Extension center educators, unit educators, and unit assistants in northern, west-central, east-central, and southern Illinois prepare regional reports to provide more localized insight into pest situations and crop conditions in Illinois. The reports will keep you up to date on situations in field and forage crops as they develop throughout the season. The regions have been defined broadly to include the agricultural statistics districts as designated by the Illinois Agricultural Statistics Service, with slight modifications:|
· North (Northwest and Northeast districts, plus Stark and Marshall counties)
· West central (West and West Southwest districts, and Peoria, Woodford, Tazewell, Mason, Menard, and Logan counties from the Central district)
· East central (East and East Southeast districts [except Marion, Clay, Richland, and Lawrence counties], McLean, DeWitt, and Macon counties from the Central district)
· South (Southwest and Southeast districts, and Marion, Clay, Richland, and Lawrence counties from the East Southeast district)
We hope these reports will provide additional benefits for staying current as the season progresses.
Rainfall throughout the area last week was variable, as some areas received more than 2 inches and others received 2 tenths or less.
Reports have been received of several soybean fields being treated for soybean aphids. Some of the treated fields had not expressed any visible symptoms prior to being treated. A LaSalle County soybean field has been monitored for soybean aphid populations weekly for the past 6 weeks. Aphid populations last week averaged about 200 per plant, compared to more than 1,000 per plant the previous week. Refer to last week's issue of the Bulletin regarding treatment decisions for soybean aphids.
Spider mite damage has appeared throughout the region, primarily along field borders. However, spider mite populations appear to have naturally "crashed" in several fields that had showed damage.
Dave Callan, LaSalle County FS, reports several instances of soybean SDS in southwest LaSalle County. To date, SDS is limited to this area and parts of Putnam County.

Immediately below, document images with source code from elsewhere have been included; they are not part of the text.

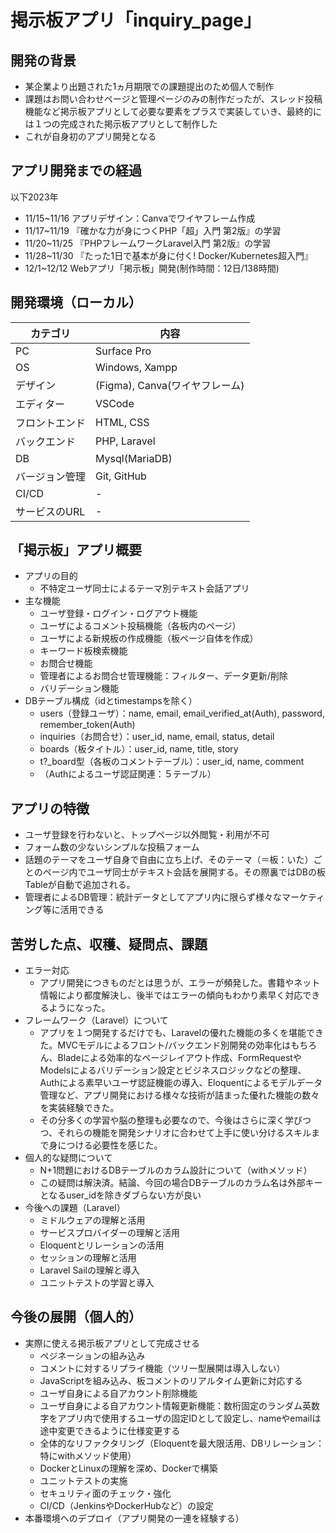 
# 掲示板アプリ「inquiry_page」
## 開発の背景
- 某企業より出題された1ヵ月期限での課題提出のため個人で制作
- 課題はお問い合わせページと管理ページのみの制作だったが、スレッド投稿機能など掲示板アプリとして必要な要素をプラスで実装していき、最終的には１つの完成された掲示板アプリとして制作した
- これが自身初のアプリ開発となる
## アプリ開発までの経過
以下2023年
- 11/15~11/16 アプリデザイン：Canvaでワイヤフレーム作成
- 11/17~11/19 『確かな力が身につくPHP「超」入門 第2版』の学習
- 11/20~11/25 『PHPフレームワークLaravel入門 第2版』の学習
- 11/28~11/30 『たった1日で基本が身に付く! Docker/Kubernetes超入門』
- 12/1~12/12 Webアプリ「掲示板」開発(制作時間：12日/138時間)
## 開発環境（ローカル）
| カテゴリ | 内容 |
| --- | --- |
| PC | Surface Pro |
| OS | Windows, Xampp |
| デザイン | (Figma), Canva(ワイヤフレーム) |
| エディター | VSCode |
| フロントエンド | HTML, CSS |
| バックエンド | PHP, Laravel |
| DB | Mysql(MariaDB) |
| バージョン管理 | Git, GitHub |
| CI/CD | - |
| サービスのURL | - |
## 「掲示板」アプリ概要
- アプリの目的
  - 不特定ユーザ同士によるテーマ別テキスト会話アプリ
- 主な機能
  - ユーザ登録・ログイン・ログアウト機能
  - ユーザによるコメント投稿機能（各板内のページ）
  - ユーザによる新規板の作成機能（板ページ自体を作成）
  - キーワード板検索機能
  - お問合せ機能
  - 管理者によるお問合せ管理機能：フィルター、データ更新/削除
  - バリデーション機能
- DBテーブル構成（idとtimestampsを除く）
  - users（登録ユーザ）：name, email, email_verified_at(Auth), password, remember_token(Auth)
  - inquiries（お問合せ）：user_id, name, email, status, detail
  - boards（板タイトル）：user_id, name, title, story
  - t?_board型（各板のコメントテーブル）：user_id, name, comment
  - （Authによるユーザ認証関連：５テーブル）
## アプリの特徴
- ユーザ登録を行わないと、トップページ以外閲覧・利用が不可
- フォーム数の少ないシンプルな投稿フォーム
- 話題のテーマをユーザ自身で自由に立ち上げ、そのテーマ（＝板：いた）ごとのページ内でユーザ同士がテキスト会話を展開する。その際裏ではDBの板Tableが自動で追加される。
- 管理者によるDB管理：統計データとしてアプリ内に限らず様々なマーケティング等に活用できる
## 苦労した点、収穫、疑問点、課題
- エラー対応
  - アプリ開発につきものだとは思うが、エラーが頻発した。書籍やネット情報により都度解決し、後半ではエラーの傾向もわかり素早く対応できるようになった。
- フレームワーク（Laravel）について
  - アプリを１つ開発するだけでも、Laravelの優れた機能の多くを堪能できた。MVCモデルによるフロント/バックエンド別開発の効率化はもちろん、Bladeによる効率的なページレイアウト作成、FormRequestやModelsによるバリデーション設定とビジネスロジックなどの整理、Authによる素早いユーザ認証機能の導入、Eloquentによるモデルデータ管理など、アプリ開発における様々な技術が詰まった優れた機能の数々を実装経験できた。
  - その分多くの学習や脳の整理も必要なので、今後はさらに深く学びつつ、それらの機能を開発シナリオに合わせて上手に使い分けるスキルまで身につける必要性を感じた。
- 個人的な疑問について
  - N+1問題におけるDBテーブルのカラム設計について（withメソッド）
  - この疑問は解決済。結論、今回の場合DBテーブルのカラム名は外部キーとなるuser_idを除きダブらない方が良い
- 今後への課題（Laravel）
  - ミドルウェアの理解と活用
  - サービスプロバイダーの理解と活用
  - Eloquentとリレーションの活用
  - セッションの理解と活用
  - Laravel Sailの理解と導入
  - ユニットテストの学習と導入
## 今後の展開（個人的）
- 実際に使える掲示板アプリとして完成させる
  - ペジネーションの組み込み
  - コメントに対するリプライ機能（ツリー型展開は導入しない）
  - JavaScriptを組み込み、板コメントのリアルタイム更新に対応する
  - ユーザ自身による自アカウント削除機能
  - ユーザ自身による自アカウント情報更新機能：数桁固定のランダム英数字をアプリ内で使用するユーザの固定IDとして設定し、nameやemailは途中変更できるように仕様変更する
  - 全体的なリファクタリング（Eloquentを最大限活用、DBリレーション：特にwithメソッド使用）
  - DockerとLinuxの理解を深め、Dockerで構築
  - ユニットテストの実施
  - セキュリティ面のチェック・強化
  - CI/CD（JenkinsやDockerHubなど）の設定
- 本番環境へのデプロイ（アプリ開発の一連を経験する）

Southern Illinois has been hazy, hot, and humid for the last week. High daytime and nighttime temperatures continue to stress the crop and may potentially affect yield. Corn is R4R5, and producers have called expressing concern about poor pollination and/or kernel abortion. Gray leaf spot and smut are being found in some fields, and early symptoms of anthracnose stalk rot are beginning to appear.
Soybeans are R4, and scattered reports of SDS are coming in from I-70 all the way to the southern tip of the state. There have been reports of poor weed control, primarily waterhemp, prickly sida, giant ragweed, and nightshade, in some soybean fields where post applications were delayed.
The primary insect problem continues to be potato leafhopper in alfalfa.
High temperatures and dry weather continued during the week. The prolonged hot weather is threatening the once-anticipated high yields for corn and soybean.
The extended high temperatures are thought to be causing some yield reduction in corn. Additional "firing" of plants in some fields has been observed, and ear fill and kernel depth may be curtailed. No major pest problems have been reported; however, some leaf diseases, such as gray leaf spot, can be found in some fields.
Late-season weeds have emerged through the canopy of some soybean fields; they include primarily waterhemp, giant ragweed, and velvetleaf. SDS and spider mites can be found in some fields also.
Farmers and their families are making plans to attend the Illinois State Fair in Springfield, August 1019, and Agronomy Day at the University of Illinois, August 23.